Se hizo una pausa, entonces Margaret Langley habló pausadamente, como si estuviera escogiendo las palabras.
—Ella no me dijo dónde está. Dijo que se encuentra mucho mejor y que no quiere vivir escondiéndose siempre; dijo que estaba pensando en entregarse. Sabe que volverá a la cárcel, ya que no respetó su palabra. Expresó que esta vez le gustaría que yo la visitara.
—¡Entregarse! —Pat pensó en la expresión átona y desvalida de Eleanor Brown, después de oír su condena.
—¿Qué le dijo?
—Le pedí que la telefoneara. Pensé que quizá sería capaz de conseguir que le dieran la libertad bajo palabra. —La voz de Margaret Langley se quebró—. Señorita Traymore, por favor, no deje que esa chica vuelva a la cárcel.
—Lo intentaré —prometió Pat—. Tengo un amigo, un miembro del Congreso, que creo que nos podrá ayudar. Señorita Langley, por favor, por el bien de Eleanor, ¿sabe dónde la puedo encontrar?
—No, de verdad que no lo sé.
—Si ella vuelve a llamarla, pídale que se ponga en contacto conmigo antes de rendirse. Su postura será mucho más fuerte; si se entrega, no podrá negociar su libertad con la justicia.
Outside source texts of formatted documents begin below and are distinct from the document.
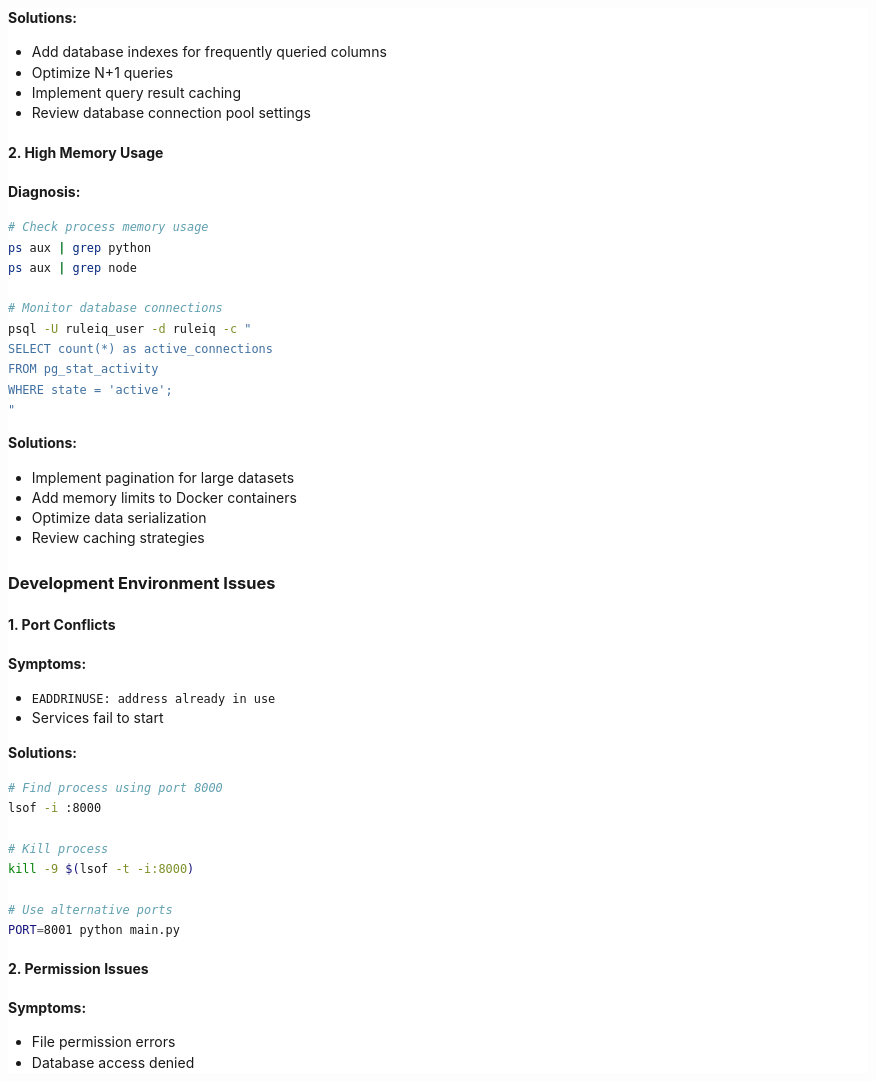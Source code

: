 **Solutions:**
- Add database indexes for frequently queried columns
- Optimize N+1 queries
- Implement query result caching
- Review database connection pool settings

#### 2. High Memory Usage

**Diagnosis:**
```bash
# Check process memory usage
ps aux | grep python
ps aux | grep node

# Monitor database connections
psql -U ruleiq_user -d ruleiq -c "
SELECT count(*) as active_connections 
FROM pg_stat_activity 
WHERE state = 'active';
"
```

**Solutions:**
- Implement pagination for large datasets
- Add memory limits to Docker containers
- Optimize data serialization
- Review caching strategies

### Development Environment Issues

#### 1. Port Conflicts

**Symptoms:**
- `EADDRINUSE: address already in use`
- Services fail to start

**Solutions:**

```bash
# Find process using port 8000
lsof -i :8000

# Kill process
kill -9 $(lsof -t -i:8000)

# Use alternative ports
PORT=8001 python main.py
```

#### 2. Permission Issues

**Symptoms:**
- File permission errors
- Database access denied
—Ya sabía que usted nos ayudaría. Me di cuenta de que es una buena persona. —El tono de voz de Margaret Langley cambió—. Quiero que sepa lo contenta que estoy de que el encantador señor Pelham me llamara y me invitara a salir en su programa. Una persona vendrá mañana por la mañana para grabar una entrevista conmigo.
De modo que Luther también había tomado nota de esa sugerencia.
—Me alegro mucho. —Pat intentó parecer entusiasta—. Acuérdese de decir a Eleanor que me llame.
Pat colgó el auricular lentamente. Si Eleanor Brown era la chica tímida que la señorita Langley creía, entregarse sería un admirable acto de valor, pero para Abigail Jennings podía ser algo extremadamente perjudicial que, en los próximos días, una desvalida joven fuera encarcelada, de nuevo, por robo en la oficina de Abigail, mientras proclamaba a los cuatro vientos su inocencia.